Virtual IMS Core use case

Add N+k definition

Change-Id: I0a4e0a566446f81528584f5921244030e0251272
This commit is contained in:
Calum Loudon 2015-04-28 12:59:32 +01:00 committed by Stephen Gordon
parent f30ae83473
commit c043d9d606

View File

@ -0,0 +1,155 @@
..
This work is licensed under a Creative Commons Attribution 3.0 Unported License.
http://creativecommons.org/licenses/by/3.0/legalcode
=============================
Virtual IMS Core
=============================
This use case is about deploying a virtual IMS core as an NFV function in
OpenStack, though is more broadly representative of the issues involved in
deploying in a scalable Telco-grade control plane function deployed as a
series of load-balanced N+k pools.
The use case focuses on those elements rather than more generic issues like
supporting NFV orchestration and cloud platform HA.
This use case obsoletes the version previously hosted direct on the TelcoWG
wiki [1].
Glossary
========
* NFV - Networks Functions Virtualisation, see http://www.etsi.org/technologies-clusters/technologies/nfv
* IMS - IP Multimedia Subsystem
* SIP - Session Initiation Protocol
* P/I/S-CSCF - Proxy/Interrogating/Serving Call Session Control Function
* BGCF - Breakout Gateway Control Function
* HSS - Home Subscriber Server
* WebRTC - Web Real-Time-Collaboration
Problem description
===================
An IMS core [2] is a key element of Telco infrastructure, handling VoIP device
registration and call routing.

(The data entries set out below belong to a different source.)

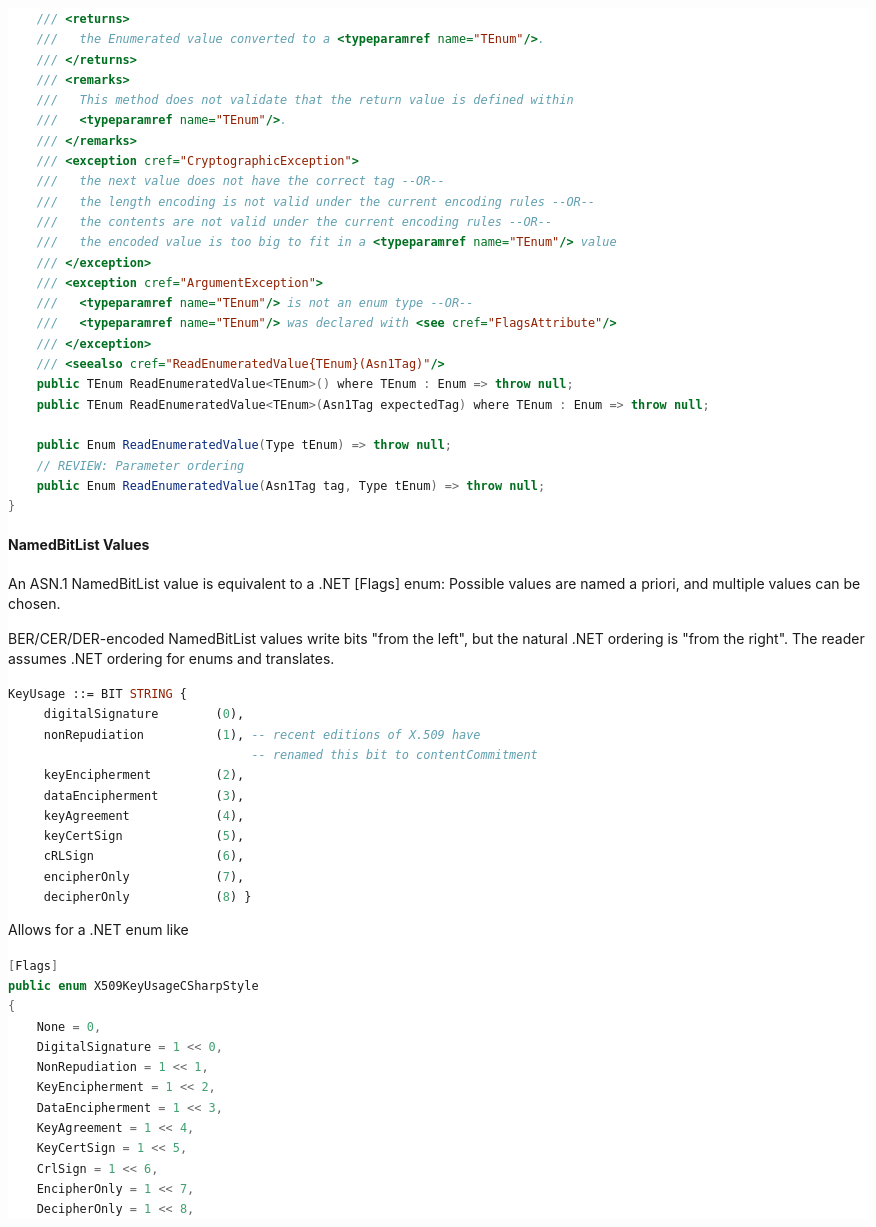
 ```C#
    /// <returns>
    ///   the Enumerated value converted to a <typeparamref name="TEnum"/>.
    /// </returns>
    /// <remarks>
    ///   This method does not validate that the return value is defined within
    ///   <typeparamref name="TEnum"/>.
    /// </remarks>
    /// <exception cref="CryptographicException">
    ///   the next value does not have the correct tag --OR--
    ///   the length encoding is not valid under the current encoding rules --OR--
    ///   the contents are not valid under the current encoding rules --OR--
    ///   the encoded value is too big to fit in a <typeparamref name="TEnum"/> value
    /// </exception>
    /// <exception cref="ArgumentException">
    ///   <typeparamref name="TEnum"/> is not an enum type --OR--
    ///   <typeparamref name="TEnum"/> was declared with <see cref="FlagsAttribute"/>
    /// </exception>
    /// <seealso cref="ReadEnumeratedValue{TEnum}(Asn1Tag)"/>
    public TEnum ReadEnumeratedValue<TEnum>() where TEnum : Enum => throw null;
    public TEnum ReadEnumeratedValue<TEnum>(Asn1Tag expectedTag) where TEnum : Enum => throw null;
    
    public Enum ReadEnumeratedValue(Type tEnum) => throw null;
    // REVIEW: Parameter ordering
    public Enum ReadEnumeratedValue(Asn1Tag tag, Type tEnum) => throw null;
}
```

#### NamedBitList Values

An ASN.1 NamedBitList value is equivalent to a .NET \[Flags\] enum:
Possible values are named a priori, and multiple values can be chosen.

BER/CER/DER-encoded NamedBitList values write bits "from the left", but the natural .NET ordering is "from the right".
The reader assumes .NET ordering for enums and translates.

```asn.1
KeyUsage ::= BIT STRING {
     digitalSignature        (0),
     nonRepudiation          (1), -- recent editions of X.509 have
                                  -- renamed this bit to contentCommitment
     keyEncipherment         (2),
     dataEncipherment        (3),
     keyAgreement            (4),
     keyCertSign             (5),
     cRLSign                 (6),
     encipherOnly            (7),
     decipherOnly            (8) }
```

Allows for a .NET enum like

```C#
[Flags]
public enum X509KeyUsageCSharpStyle
{
    None = 0,
    DigitalSignature = 1 << 0,
    NonRepudiation = 1 << 1,
    KeyEncipherment = 1 << 2,
    DataEncipherment = 1 << 3,
    KeyAgreement = 1 << 4,
    KeyCertSign = 1 << 5,
    CrlSign = 1 << 6,
    EncipherOnly = 1 << 7,
    DecipherOnly = 1 << 8,
```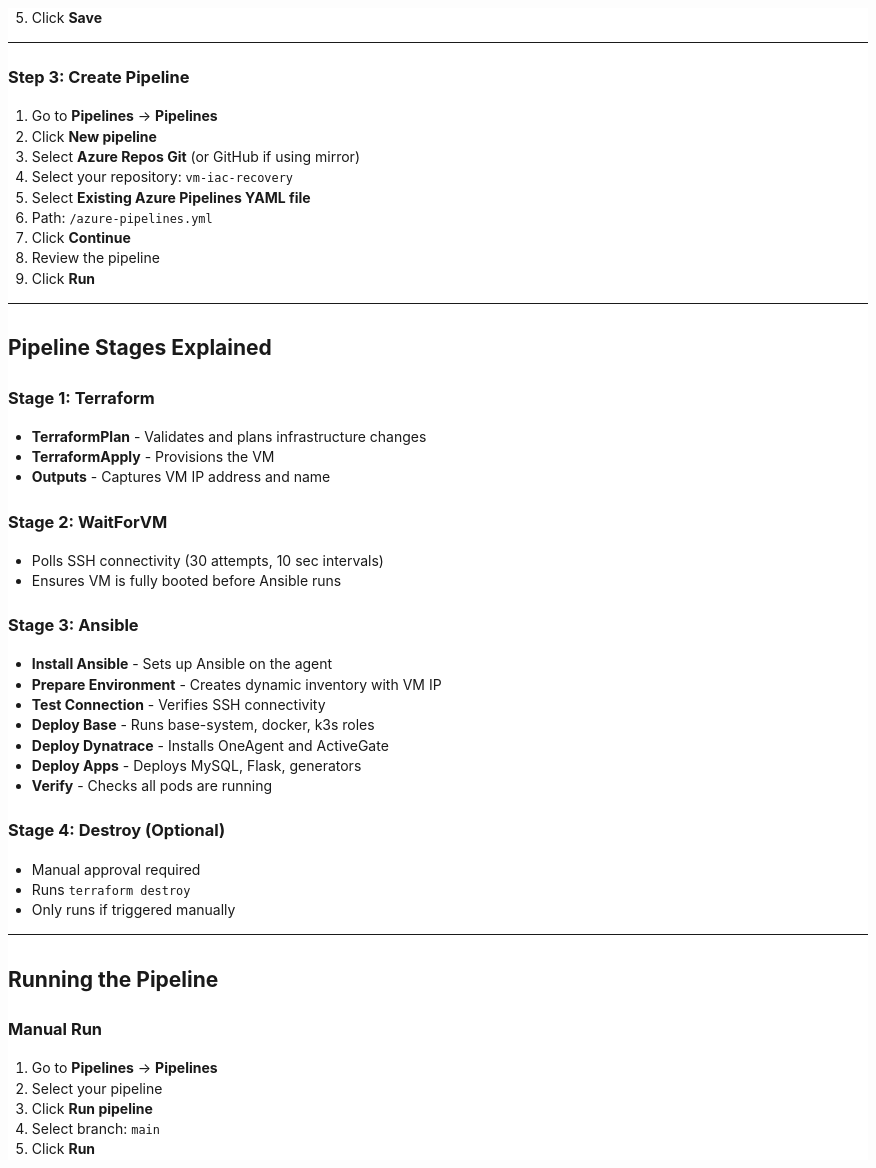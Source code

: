 5. Click **Save**

---

### Step 3: Create Pipeline

1. Go to **Pipelines** → **Pipelines**
2. Click **New pipeline**
3. Select **Azure Repos Git** (or GitHub if using mirror)
4. Select your repository: `vm-iac-recovery`
5. Select **Existing Azure Pipelines YAML file**
6. Path: `/azure-pipelines.yml`
7. Click **Continue**
8. Review the pipeline
9. Click **Run**

---

## Pipeline Stages Explained

### Stage 1: Terraform
- **TerraformPlan** - Validates and plans infrastructure changes
- **TerraformApply** - Provisions the VM
- **Outputs** - Captures VM IP address and name

### Stage 2: WaitForVM
- Polls SSH connectivity (30 attempts, 10 sec intervals)
- Ensures VM is fully booted before Ansible runs

### Stage 3: Ansible
- **Install Ansible** - Sets up Ansible on the agent
- **Prepare Environment** - Creates dynamic inventory with VM IP
- **Test Connection** - Verifies SSH connectivity
- **Deploy Base** - Runs base-system, docker, k3s roles
- **Deploy Dynatrace** - Installs OneAgent and ActiveGate
- **Deploy Apps** - Deploys MySQL, Flask, generators
- **Verify** - Checks all pods are running

### Stage 4: Destroy (Optional)
- Manual approval required
- Runs `terraform destroy`
- Only runs if triggered manually

---

## Running the Pipeline

### Manual Run

1. Go to **Pipelines** → **Pipelines**
2. Select your pipeline
3. Click **Run pipeline**
4. Select branch: `main`
5. Click **Run**
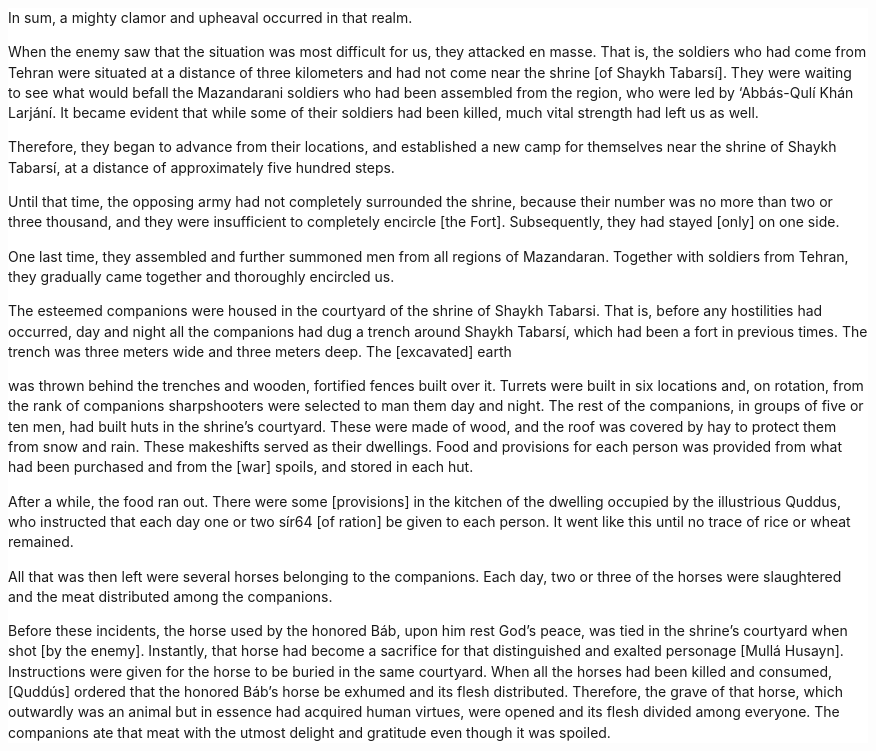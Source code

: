 In sum, a mighty clamor and upheaval occurred in that realm.

When the enemy saw that the situation was most difficult for us,
they attacked en masse. That is, the soldiers who had come from
Tehran were situated at a distance of three kilometers and had not
come near the shrine [of Shaykh Tabarsí]. They were waiting to see
what would befall the Mazandarani soldiers who had been
assembled from the region, who were led by ‘Abbás-Qulí Khán
Larjání. It became evident that while some of their soldiers had been
killed, much vital strength had left us as well.

Therefore, they began to advance from their locations, and
established a new camp for themselves near the shrine of Shaykh
Tabarsí, at a distance of approximately five hundred steps.

Until that time, the opposing army had not completely
surrounded the shrine, because their number was no more than two
or three thousand, and they were insufficient to completely encircle
[the Fort]. Subsequently, they had stayed [only] on one side.

One last time, they assembled and further summoned men
from all regions of Mazandaran. Together with soldiers from
Tehran, they gradually came together and thoroughly encircled us.

The esteemed companions were housed in the courtyard of
the shrine of Shaykh Tabarsi. That is, before any hostilities had
occurred, day and night all the companions had dug a trench around
Shaykh Tabarsí, which had been a fort in previous times. The trench
was three meters wide and three meters deep. The [excavated] earth

was thrown behind the trenches and wooden, fortified fences built
over it. Turrets were built in six locations and, on rotation, from the
rank of companions sharpshooters were selected to man them day
and night. The rest of the companions, in groups of five or ten men,
had built huts in the shrine’s courtyard. These were made of wood,
and the roof was covered by hay to protect them from snow and
rain. These makeshifts served as their dwellings. Food and
provisions for each person was provided from what had been
purchased and from the [war] spoils, and stored in each hut.

After a while, the food ran out. There were some [provisions]
in the kitchen of the dwelling occupied by the illustrious Quddus,
who instructed that each day one or two sír64 [of ration] be given to
each person. It went like this until no trace of rice or wheat
remained.

All that was then left were several horses belonging to the
companions. Each day, two or three of the horses were slaughtered
and the meat distributed among the companions.

Before these incidents, the horse used by the honored Báb,
upon him rest God’s peace, was tied in the shrine’s courtyard when
shot [by the enemy]. Instantly, that horse had become a sacrifice for
that distinguished and exalted personage [Mullá Husayn].
Instructions were given for the horse to be buried in the same
courtyard. When all the horses had been killed and consumed,
[Quddús] ordered that the honored Báb’s horse be exhumed and its
flesh distributed. Therefore, the grave of that horse, which
outwardly was an animal but in essence had acquired human virtues,
were opened and its flesh divided among everyone. The
companions ate that meat with the utmost delight and gratitude
even though it was spoiled.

Specifically, it provides SIP-based call
control for voice and video as well as SIP based messaging apps.
An IMS core is mainly a compute application with modest demands on
storage and network - it provides the control plane, not the media plane
(packets typically travel point-to-point between the clients) so does not
require high packet throughput rates and is reasonably resilient to jitter and
latency.
As a core Telco service, the IMS core must be deployable as an HA service
capable of meeting strict Service Level Agreements (SLA) with users. Here
HA refers to the availability of the service for completing new call
attempts, not for continuity of existing calls. As a control plane rather
than media plane service the user experience of an IMS core failure is
typically that audio continues uninterrupted but any actions requiring
signalling (e.g. conferencing in a 3rd party) fail. However, it is not
unusual for client to send periodic SIP "keep-alive" SIP pings during a
call, and if the IMS core is not able to handle them the client may tear
down the call.
An IMS core must be highly scalable, and as an NFV function it will be
elastically scaled by an NFV orchestrator running on top of OpenStack.

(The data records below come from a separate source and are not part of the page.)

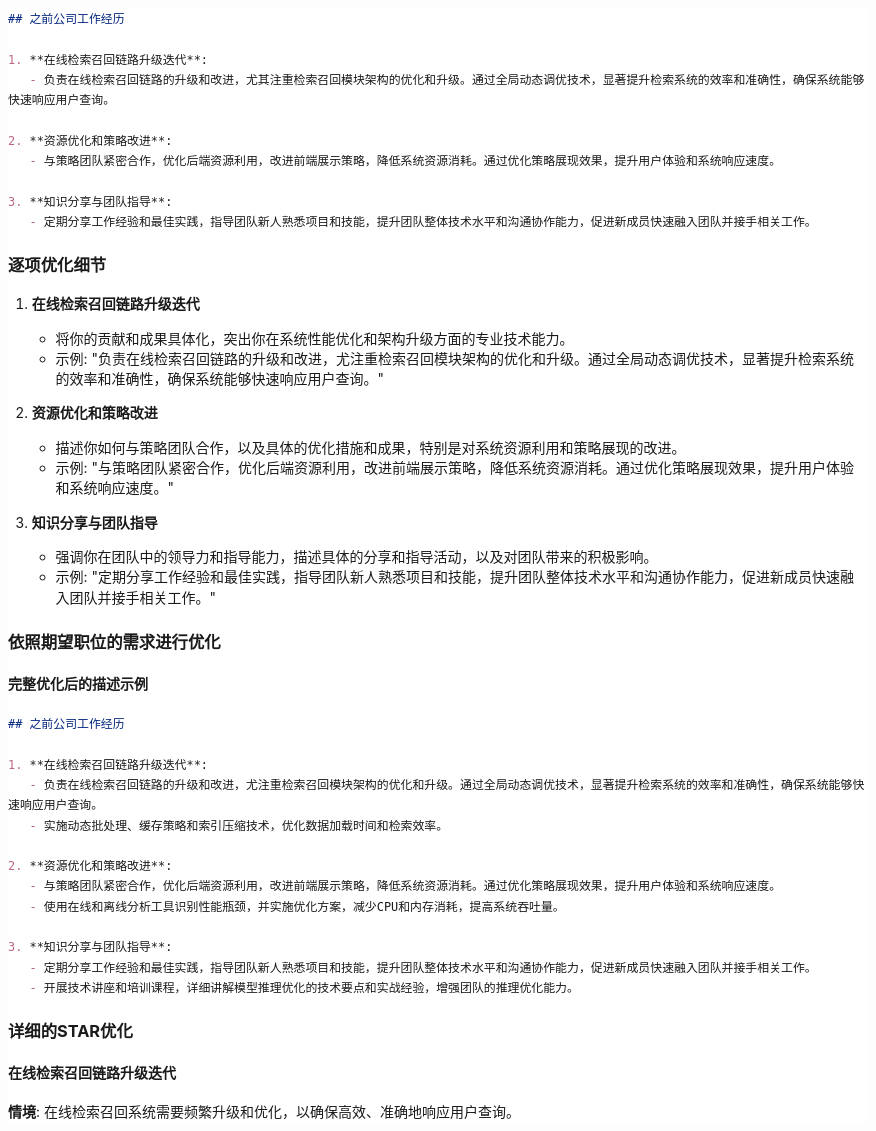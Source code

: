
 ```markdown
## 之前公司工作经历

1. **在线检索召回链路升级迭代**:
   - 负责在线检索召回链路的升级和改进，尤其注重检索召回模块架构的优化和升级。通过全局动态调优技术，显著提升检索系统的效率和准确性，确保系统能够快速响应用户查询。

2. **资源优化和策略改进**:
   - 与策略团队紧密合作，优化后端资源利用，改进前端展示策略，降低系统资源消耗。通过优化策略展现效果，提升用户体验和系统响应速度。

3. **知识分享与团队指导**:
   - 定期分享工作经验和最佳实践，指导团队新人熟悉项目和技能，提升团队整体技术水平和沟通协作能力，促进新成员快速融入团队并接手相关工作。
```

### 逐项优化细节

1. **在线检索召回链路升级迭代**
   - 将你的贡献和成果具体化，突出你在系统性能优化和架构升级方面的专业技术能力。
   - 示例: "负责在线检索召回链路的升级和改进，尤注重检索召回模块架构的优化和升级。通过全局动态调优技术，显著提升检索系统的效率和准确性，确保系统能够快速响应用户查询。"

2. **资源优化和策略改进**
   - 描述你如何与策略团队合作，以及具体的优化措施和成果，特别是对系统资源利用和策略展现的改进。
   - 示例: "与策略团队紧密合作，优化后端资源利用，改进前端展示策略，降低系统资源消耗。通过优化策略展现效果，提升用户体验和系统响应速度。"

3. **知识分享与团队指导**
   - 强调你在团队中的领导力和指导能力，描述具体的分享和指导活动，以及对团队带来的积极影响。
   - 示例: "定期分享工作经验和最佳实践，指导团队新人熟悉项目和技能，提升团队整体技术水平和沟通协作能力，促进新成员快速融入团队并接手相关工作。"

### 依照期望职位的需求进行优化

#### 完整优化后的描述示例

```markdown
## 之前公司工作经历

1. **在线检索召回链路升级迭代**:
   - 负责在线检索召回链路的升级和改进，尤注重检索召回模块架构的优化和升级。通过全局动态调优技术，显著提升检索系统的效率和准确性，确保系统能够快速响应用户查询。
   - 实施动态批处理、缓存策略和索引压缩技术，优化数据加载时间和检索效率。

2. **资源优化和策略改进**:
   - 与策略团队紧密合作，优化后端资源利用，改进前端展示策略，降低系统资源消耗。通过优化策略展现效果，提升用户体验和系统响应速度。
   - 使用在线和离线分析工具识别性能瓶颈，并实施优化方案，减少CPU和内存消耗，提高系统吞吐量。

3. **知识分享与团队指导**:
   - 定期分享工作经验和最佳实践，指导团队新人熟悉项目和技能，提升团队整体技术水平和沟通协作能力，促进新成员快速融入团队并接手相关工作。
   - 开展技术讲座和培训课程，详细讲解模型推理优化的技术要点和实战经验，增强团队的推理优化能力。
```

### 详细的STAR优化

#### 在线检索召回链路升级迭代
**情境**:
在线检索召回系统需要频繁升级和优化，以确保高效、准确地响应用户查询。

The requirements that such an orchestrator places on OpenStack are not
addressed in this use case.
User Stories
------------
As a Telco, I want to deploy an IMS core as a Virtual Network Function
running in OpenStack.
Examples
--------
Project Clearwater [3] is an open-source implementation of an IMS core
designed to run in the cloud and be massively scalable. It provides
P/I/S-CSCF functions together with a BGCF and an HSS cache, and includes a
WebRTC gateway providing interworking between WebRTC & SIP clients.
Affected By
-----------
None.
Requirements
============
The problem statement above leads to the following requirements.
* Compute application
OpenStack already provides everything needed; in particular, there are no
requirements for an accelerated data plane, nor for core pinning nor NUMA.
* HA
Project Clearwater itself implements HA at the application level, consisting
of a series of load-balanced N+k pools with no single points of failure [4].

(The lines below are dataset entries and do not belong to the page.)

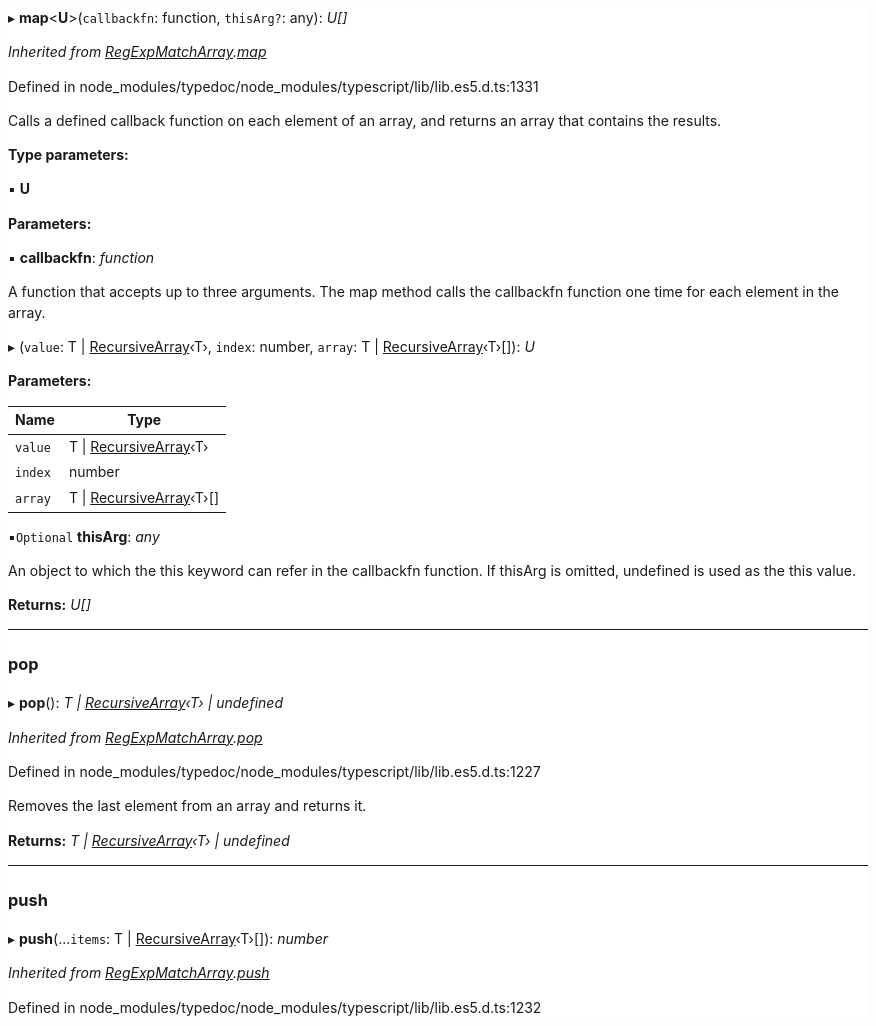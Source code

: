 ▸ **map**<**U**>(`callbackfn`: function, `thisArg?`: any): *U[]*

*Inherited from [RegExpMatchArray](regexpmatcharray.md).[map](regexpmatcharray.md#map)*

Defined in node_modules/typedoc/node_modules/typescript/lib/lib.es5.d.ts:1331

Calls a defined callback function on each element of an array, and returns an array that contains the results.

**Type parameters:**

▪ **U**

**Parameters:**

▪ **callbackfn**: *function*

A function that accepts up to three arguments. The map method calls the callbackfn function one time for each element in the array.

▸ (`value`: T | [RecursiveArray](____index_.recursivearray.md)‹T›, `index`: number, `array`: T | [RecursiveArray](____index_.recursivearray.md)‹T›[]): *U*

**Parameters:**

Name | Type |
------ | ------ |
`value` | T &#124; [RecursiveArray](____index_.recursivearray.md)‹T› |
`index` | number |
`array` | T &#124; [RecursiveArray](____index_.recursivearray.md)‹T›[] |

▪`Optional`  **thisArg**: *any*

An object to which the this keyword can refer in the callbackfn function. If thisArg is omitted, undefined is used as the this value.

**Returns:** *U[]*

___

###  pop

▸ **pop**(): *T | [RecursiveArray](____index_.recursivearray.md)‹T› | undefined*

*Inherited from [RegExpMatchArray](regexpmatcharray.md).[pop](regexpmatcharray.md#pop)*

Defined in node_modules/typedoc/node_modules/typescript/lib/lib.es5.d.ts:1227

Removes the last element from an array and returns it.

**Returns:** *T | [RecursiveArray](____index_.recursivearray.md)‹T› | undefined*

___

###  push

▸ **push**(...`items`: T | [RecursiveArray](____index_.recursivearray.md)‹T›[]): *number*

*Inherited from [RegExpMatchArray](regexpmatcharray.md).[push](regexpmatcharray.md#push)*

Defined in node_modules/typedoc/node_modules/typescript/lib/lib.es5.d.ts:1232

To meet typical SLAs, it is necessary that the failure of any given host
cannot take down more than k VMs in each N+k pool. More precisely, given
that those pools are dynamically scaled, it is a requirement that at no time
is there more than a certain proportion of any pool instantiated on the
same host. See Gaps below.
That by itself is insufficient for offering an SLA, though: to be deployable
in a single OpenStack cloud (even spread across availability zones or
regions), the underlying cloud platform must be at least as reliable as the
SLA demands. Those requirements will be addressed in a separate use case.
* Elastic scaling
An NFV orchestrator must be able to rapidly launch or terminate new
instances in response to applied load and service responsiveness. This is
basic OpenStack nova function.
* Placement zones
In the IMS architecture there is a separation between access and core
networks, with the P-CSCF component (Bono - see [4]) bridging the gap
between the two. Although Project Clearwater does not yet support this,
it would in future be desirable to support Bono being deployed in a
DMZ-like placement zone, separate from the rest of the service in the main
MZ.
Related Use Cases
=================
* https://review.openstack.org/#/c/163399/ (placement zones)
Gaps
====
The above requirements currently suffer from these gaps.
* Affinity for N+k pools
An N+k pool is a pool of identical, stateless servers, any of which can
handle requests for any user. N is the number required purely for
capacity; k is the additional number required for redundancy. k is
typically greater than 1 to allow for multiple failures. During normal
operation N+k servers should be running.
Affinity/anti-affinity can be expressed pair-wise between VMs, which is
sufficient for a 1:1 active/passive architecture, but an N+k pool needs
something more subtle. Specifying that all members of the pool should live
on distinct hosts is clearly wasteful. Instead, availability modelling shows
that the overall availability of an N+k pool is determined by the time to
detect and spin up new instances, the time between failures, and the
proportion of the overall pool that fails simultaneously. The OpenStack
scheduler needs to provide some way to control the last of these by limiting
the proportion of a group of related VMs that are scheduled on the same host.
References
==========
* [1] https://wiki.openstack.org/wiki/TelcoWorkingGroup/UseCases#Virtual_IMS_Core
* [2] https://en.wikipedia.org/wiki/IP_Multimedia_Subsystem
* [3] http://www.projectclearwater.org
* [4] http://www.projectclearwater.org/technical/clearwater-architecture/